Beginning with the line of the entries below that holds "The questions must" and ending with the line that holds "Our tool has", transcribe each line exactly as written. Pictures stay out.

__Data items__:

————————

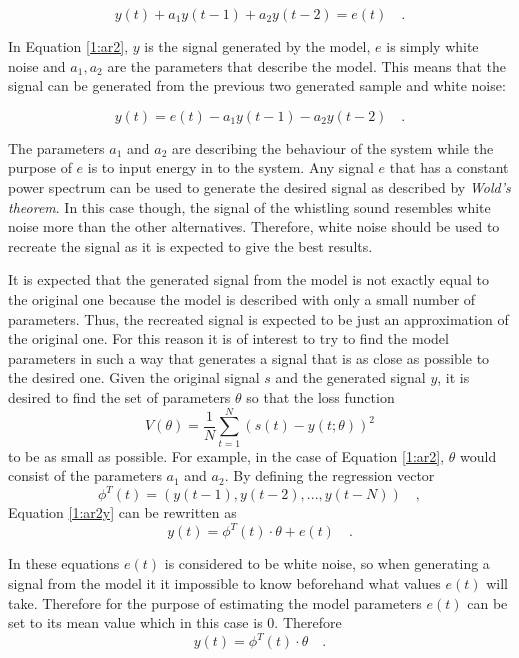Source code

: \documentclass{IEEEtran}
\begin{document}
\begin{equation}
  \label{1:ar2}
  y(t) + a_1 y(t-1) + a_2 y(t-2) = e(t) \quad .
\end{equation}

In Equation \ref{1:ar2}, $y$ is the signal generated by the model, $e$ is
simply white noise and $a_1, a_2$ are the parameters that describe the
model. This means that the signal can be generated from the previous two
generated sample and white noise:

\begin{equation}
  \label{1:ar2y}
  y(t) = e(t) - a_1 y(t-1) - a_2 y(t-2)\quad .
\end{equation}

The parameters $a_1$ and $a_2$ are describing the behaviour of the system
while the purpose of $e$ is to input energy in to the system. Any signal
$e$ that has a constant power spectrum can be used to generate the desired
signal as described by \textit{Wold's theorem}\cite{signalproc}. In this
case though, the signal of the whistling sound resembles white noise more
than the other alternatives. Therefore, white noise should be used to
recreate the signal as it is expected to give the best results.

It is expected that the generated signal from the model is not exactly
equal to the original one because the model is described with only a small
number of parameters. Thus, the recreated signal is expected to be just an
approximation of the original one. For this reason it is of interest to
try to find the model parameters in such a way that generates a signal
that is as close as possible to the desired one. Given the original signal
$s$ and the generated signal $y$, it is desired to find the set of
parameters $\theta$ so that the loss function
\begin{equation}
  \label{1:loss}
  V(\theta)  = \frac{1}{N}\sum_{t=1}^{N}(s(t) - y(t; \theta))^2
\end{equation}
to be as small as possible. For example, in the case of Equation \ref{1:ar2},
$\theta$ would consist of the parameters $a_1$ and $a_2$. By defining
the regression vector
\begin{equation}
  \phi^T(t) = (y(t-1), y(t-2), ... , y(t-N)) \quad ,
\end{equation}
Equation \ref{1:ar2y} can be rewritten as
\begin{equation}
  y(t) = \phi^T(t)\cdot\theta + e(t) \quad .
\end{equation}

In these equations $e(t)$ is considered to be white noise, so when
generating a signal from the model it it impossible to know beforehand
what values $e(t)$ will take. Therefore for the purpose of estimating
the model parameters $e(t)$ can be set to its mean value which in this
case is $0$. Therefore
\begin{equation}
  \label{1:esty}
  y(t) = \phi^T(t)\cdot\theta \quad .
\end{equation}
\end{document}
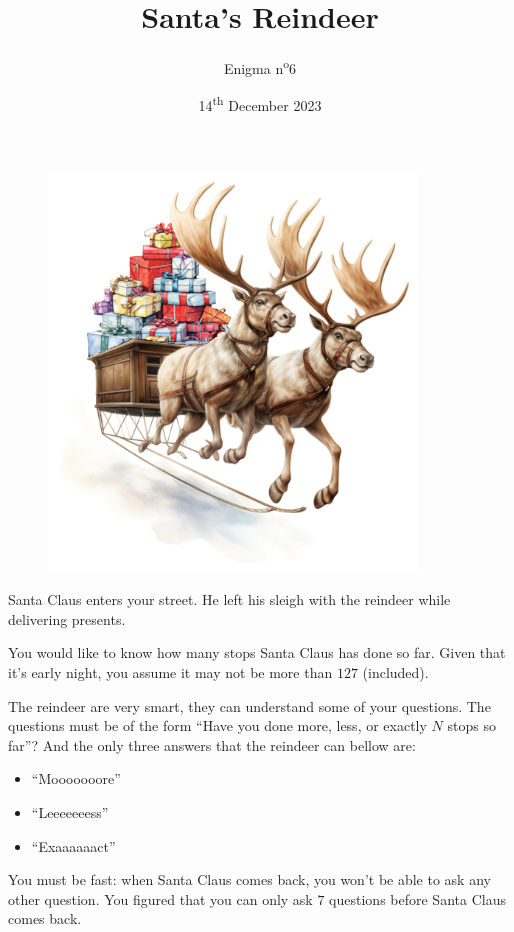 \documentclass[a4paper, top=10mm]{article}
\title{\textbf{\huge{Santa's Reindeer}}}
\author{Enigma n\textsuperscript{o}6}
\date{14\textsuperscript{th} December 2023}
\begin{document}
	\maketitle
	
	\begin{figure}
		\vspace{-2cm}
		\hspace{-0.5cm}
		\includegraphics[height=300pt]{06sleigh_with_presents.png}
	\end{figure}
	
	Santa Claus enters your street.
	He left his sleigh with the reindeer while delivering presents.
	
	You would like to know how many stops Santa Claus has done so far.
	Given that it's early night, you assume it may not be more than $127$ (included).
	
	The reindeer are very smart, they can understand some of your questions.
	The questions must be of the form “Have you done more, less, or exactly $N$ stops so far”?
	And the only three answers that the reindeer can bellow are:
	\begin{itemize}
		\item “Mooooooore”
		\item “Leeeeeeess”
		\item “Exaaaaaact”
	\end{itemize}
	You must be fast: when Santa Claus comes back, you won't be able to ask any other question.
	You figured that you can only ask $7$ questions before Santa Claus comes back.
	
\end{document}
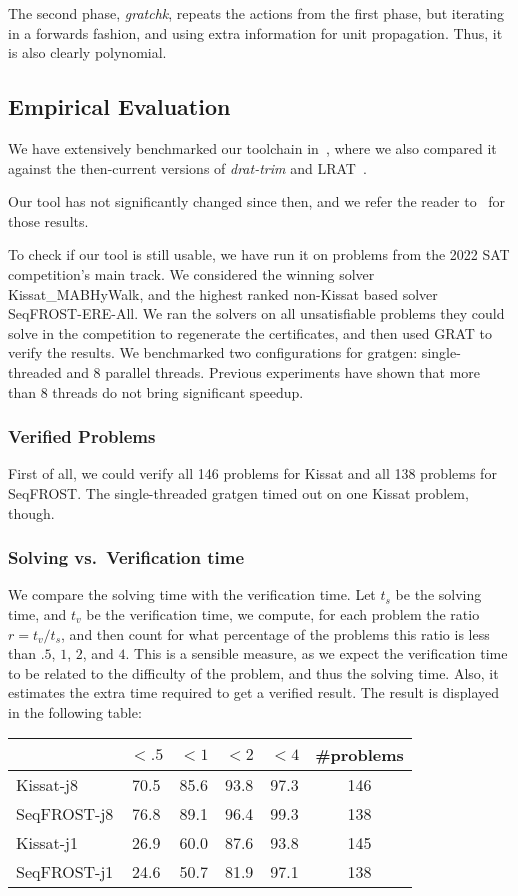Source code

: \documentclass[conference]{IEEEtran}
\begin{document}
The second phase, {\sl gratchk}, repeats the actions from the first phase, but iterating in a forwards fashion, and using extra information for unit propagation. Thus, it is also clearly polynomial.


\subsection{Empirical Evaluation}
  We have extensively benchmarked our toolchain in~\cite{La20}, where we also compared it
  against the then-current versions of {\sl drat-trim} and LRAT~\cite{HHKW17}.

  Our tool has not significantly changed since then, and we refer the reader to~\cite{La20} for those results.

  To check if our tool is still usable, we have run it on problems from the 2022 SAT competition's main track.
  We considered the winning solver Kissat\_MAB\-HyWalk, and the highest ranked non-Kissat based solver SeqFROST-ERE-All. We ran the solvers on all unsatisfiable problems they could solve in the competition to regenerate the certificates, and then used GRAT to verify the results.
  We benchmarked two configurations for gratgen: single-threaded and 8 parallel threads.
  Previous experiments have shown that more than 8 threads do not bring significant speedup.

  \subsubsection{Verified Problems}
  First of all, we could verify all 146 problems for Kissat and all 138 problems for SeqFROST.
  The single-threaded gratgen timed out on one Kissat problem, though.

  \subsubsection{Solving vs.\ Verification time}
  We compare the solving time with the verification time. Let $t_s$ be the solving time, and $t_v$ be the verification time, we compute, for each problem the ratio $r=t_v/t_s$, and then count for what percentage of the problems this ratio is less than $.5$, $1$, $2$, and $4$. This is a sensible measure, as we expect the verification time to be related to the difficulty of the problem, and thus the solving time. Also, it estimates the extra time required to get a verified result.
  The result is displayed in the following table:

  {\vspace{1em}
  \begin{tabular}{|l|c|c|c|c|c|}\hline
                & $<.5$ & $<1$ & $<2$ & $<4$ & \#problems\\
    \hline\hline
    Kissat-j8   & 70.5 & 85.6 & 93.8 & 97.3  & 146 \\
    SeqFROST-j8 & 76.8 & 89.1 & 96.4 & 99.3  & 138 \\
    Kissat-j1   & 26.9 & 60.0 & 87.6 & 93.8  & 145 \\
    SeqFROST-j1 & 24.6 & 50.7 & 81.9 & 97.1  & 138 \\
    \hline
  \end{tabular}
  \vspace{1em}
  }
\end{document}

————————

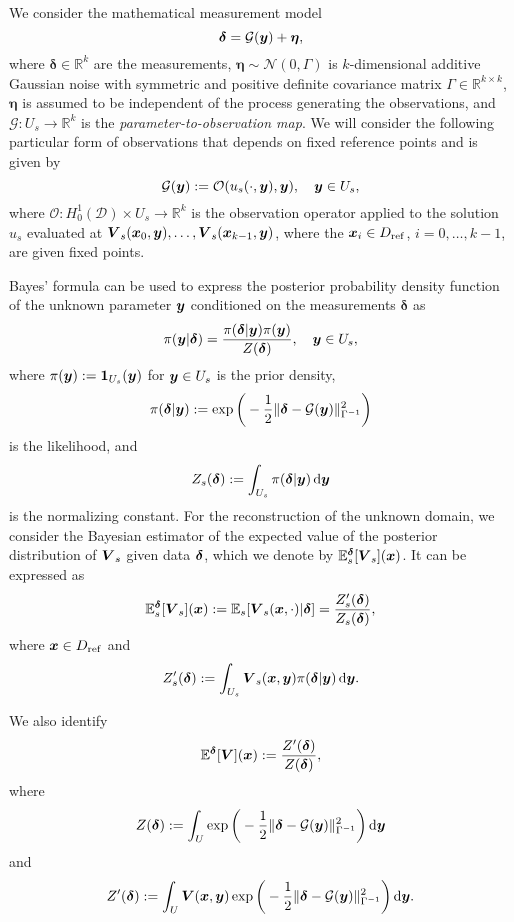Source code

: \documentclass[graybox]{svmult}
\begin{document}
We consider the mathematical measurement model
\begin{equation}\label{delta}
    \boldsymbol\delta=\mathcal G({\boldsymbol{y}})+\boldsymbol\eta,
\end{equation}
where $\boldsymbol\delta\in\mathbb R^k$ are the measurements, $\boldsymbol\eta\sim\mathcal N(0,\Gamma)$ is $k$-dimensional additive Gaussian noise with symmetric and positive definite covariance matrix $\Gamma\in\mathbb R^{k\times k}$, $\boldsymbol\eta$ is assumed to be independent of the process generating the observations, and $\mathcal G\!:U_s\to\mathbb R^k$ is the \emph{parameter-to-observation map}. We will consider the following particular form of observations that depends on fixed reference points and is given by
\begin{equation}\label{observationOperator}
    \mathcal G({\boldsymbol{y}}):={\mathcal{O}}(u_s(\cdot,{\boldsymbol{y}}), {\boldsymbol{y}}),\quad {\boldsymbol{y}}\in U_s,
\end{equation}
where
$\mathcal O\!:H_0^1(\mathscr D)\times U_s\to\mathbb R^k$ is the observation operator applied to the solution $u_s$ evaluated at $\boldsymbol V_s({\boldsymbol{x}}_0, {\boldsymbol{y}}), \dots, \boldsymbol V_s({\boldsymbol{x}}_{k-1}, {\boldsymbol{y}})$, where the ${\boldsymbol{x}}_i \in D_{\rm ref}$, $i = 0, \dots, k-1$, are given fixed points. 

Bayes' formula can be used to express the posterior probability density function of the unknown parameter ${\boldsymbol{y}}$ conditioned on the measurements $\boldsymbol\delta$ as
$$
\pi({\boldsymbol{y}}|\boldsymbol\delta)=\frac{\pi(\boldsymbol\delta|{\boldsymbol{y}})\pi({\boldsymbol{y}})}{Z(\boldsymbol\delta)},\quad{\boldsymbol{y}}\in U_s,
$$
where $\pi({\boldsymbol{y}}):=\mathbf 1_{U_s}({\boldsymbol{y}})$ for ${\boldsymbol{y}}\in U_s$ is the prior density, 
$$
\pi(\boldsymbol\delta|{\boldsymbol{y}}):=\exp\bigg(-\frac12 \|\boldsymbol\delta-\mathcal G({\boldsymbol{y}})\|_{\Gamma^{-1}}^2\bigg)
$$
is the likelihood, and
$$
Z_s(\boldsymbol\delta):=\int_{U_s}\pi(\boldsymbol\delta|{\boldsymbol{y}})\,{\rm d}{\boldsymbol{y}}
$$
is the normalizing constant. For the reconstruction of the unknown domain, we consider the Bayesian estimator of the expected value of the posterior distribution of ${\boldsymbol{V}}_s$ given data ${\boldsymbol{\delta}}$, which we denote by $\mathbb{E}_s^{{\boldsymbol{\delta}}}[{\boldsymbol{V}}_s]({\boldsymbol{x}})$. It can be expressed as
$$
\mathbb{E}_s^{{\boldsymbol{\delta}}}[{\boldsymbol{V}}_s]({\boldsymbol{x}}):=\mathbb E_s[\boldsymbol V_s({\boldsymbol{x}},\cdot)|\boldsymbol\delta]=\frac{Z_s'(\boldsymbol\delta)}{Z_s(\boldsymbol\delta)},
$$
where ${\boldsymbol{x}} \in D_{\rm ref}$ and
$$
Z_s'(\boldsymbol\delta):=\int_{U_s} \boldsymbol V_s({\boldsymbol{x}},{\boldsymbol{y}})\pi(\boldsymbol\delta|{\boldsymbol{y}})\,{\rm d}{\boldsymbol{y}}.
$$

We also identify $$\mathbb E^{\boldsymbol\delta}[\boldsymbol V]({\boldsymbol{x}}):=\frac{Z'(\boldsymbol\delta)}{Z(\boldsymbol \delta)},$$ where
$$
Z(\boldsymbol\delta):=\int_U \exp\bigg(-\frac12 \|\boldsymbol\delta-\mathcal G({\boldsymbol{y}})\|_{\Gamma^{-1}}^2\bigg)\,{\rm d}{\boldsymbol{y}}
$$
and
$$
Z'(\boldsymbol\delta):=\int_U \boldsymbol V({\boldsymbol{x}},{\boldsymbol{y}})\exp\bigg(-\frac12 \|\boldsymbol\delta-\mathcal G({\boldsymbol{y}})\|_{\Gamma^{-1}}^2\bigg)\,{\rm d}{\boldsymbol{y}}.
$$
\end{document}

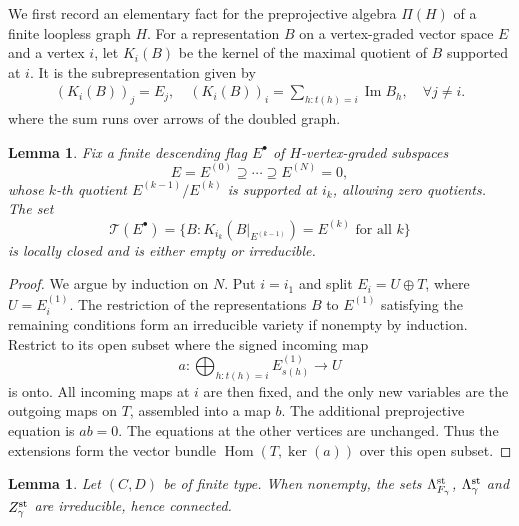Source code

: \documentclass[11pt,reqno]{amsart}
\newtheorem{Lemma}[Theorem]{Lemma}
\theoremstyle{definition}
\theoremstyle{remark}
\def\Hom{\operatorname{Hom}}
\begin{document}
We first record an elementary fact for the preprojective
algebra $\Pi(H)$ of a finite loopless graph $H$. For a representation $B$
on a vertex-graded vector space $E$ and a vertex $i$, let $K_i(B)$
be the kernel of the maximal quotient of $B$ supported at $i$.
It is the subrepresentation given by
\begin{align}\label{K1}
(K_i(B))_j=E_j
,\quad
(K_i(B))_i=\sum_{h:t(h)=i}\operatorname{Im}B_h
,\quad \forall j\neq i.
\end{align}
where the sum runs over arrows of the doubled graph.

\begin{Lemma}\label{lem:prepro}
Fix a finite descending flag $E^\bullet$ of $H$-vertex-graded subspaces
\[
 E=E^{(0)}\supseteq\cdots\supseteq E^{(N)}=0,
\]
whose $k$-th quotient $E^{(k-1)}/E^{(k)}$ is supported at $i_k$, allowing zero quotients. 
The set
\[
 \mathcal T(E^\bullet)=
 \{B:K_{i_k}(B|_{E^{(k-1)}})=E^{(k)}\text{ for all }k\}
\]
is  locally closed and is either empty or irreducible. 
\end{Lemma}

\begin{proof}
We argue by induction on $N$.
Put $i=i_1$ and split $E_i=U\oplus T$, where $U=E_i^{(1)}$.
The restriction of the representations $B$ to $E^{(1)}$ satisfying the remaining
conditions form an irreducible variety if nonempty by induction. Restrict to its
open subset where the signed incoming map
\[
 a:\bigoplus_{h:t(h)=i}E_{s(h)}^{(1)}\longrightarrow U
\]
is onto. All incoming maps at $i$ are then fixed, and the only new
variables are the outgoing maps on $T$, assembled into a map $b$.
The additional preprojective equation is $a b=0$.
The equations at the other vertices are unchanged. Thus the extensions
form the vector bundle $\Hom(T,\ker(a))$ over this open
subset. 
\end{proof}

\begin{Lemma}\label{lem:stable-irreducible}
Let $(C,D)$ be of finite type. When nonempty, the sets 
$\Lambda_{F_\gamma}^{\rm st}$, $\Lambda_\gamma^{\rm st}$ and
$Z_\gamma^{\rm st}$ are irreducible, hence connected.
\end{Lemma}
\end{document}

————————

__YOUR RESPONSE__:
	The questions must be of the form “Have you done more, less, or exactly $N$ stops so far”?
	And the only three answers that the reindeer can bellow are:
	\begin{itemize}
		\item “Mooooooore”
		\item “Leeeeeeess”
		\item “Exaaaaaact”
	\end{itemize}
	You must be fast: when Santa Claus comes back, you won't be able to ask any other question.
	You figured that you can only ask $7$ questions before Santa Claus comes back.
	
\end{document}
Source code

: \documentclass[conference]{IEEEtran}
\begin{document}
The second phase, {\sl gratchk}, repeats the actions from the first phase, but iterating in a forwards fashion, and using extra information for unit propagation. Thus, it is also clearly polynomial.


\subsection{Empirical Evaluation}
  We have extensively benchmarked our toolchain in~\cite{La20}, where we also compared it
  against the then-current versions of {\sl drat-trim} and LRAT~\cite{HHKW17}.

  Our tool has not significantly changed since then, and we refer the reader to~\cite{La20} for those results.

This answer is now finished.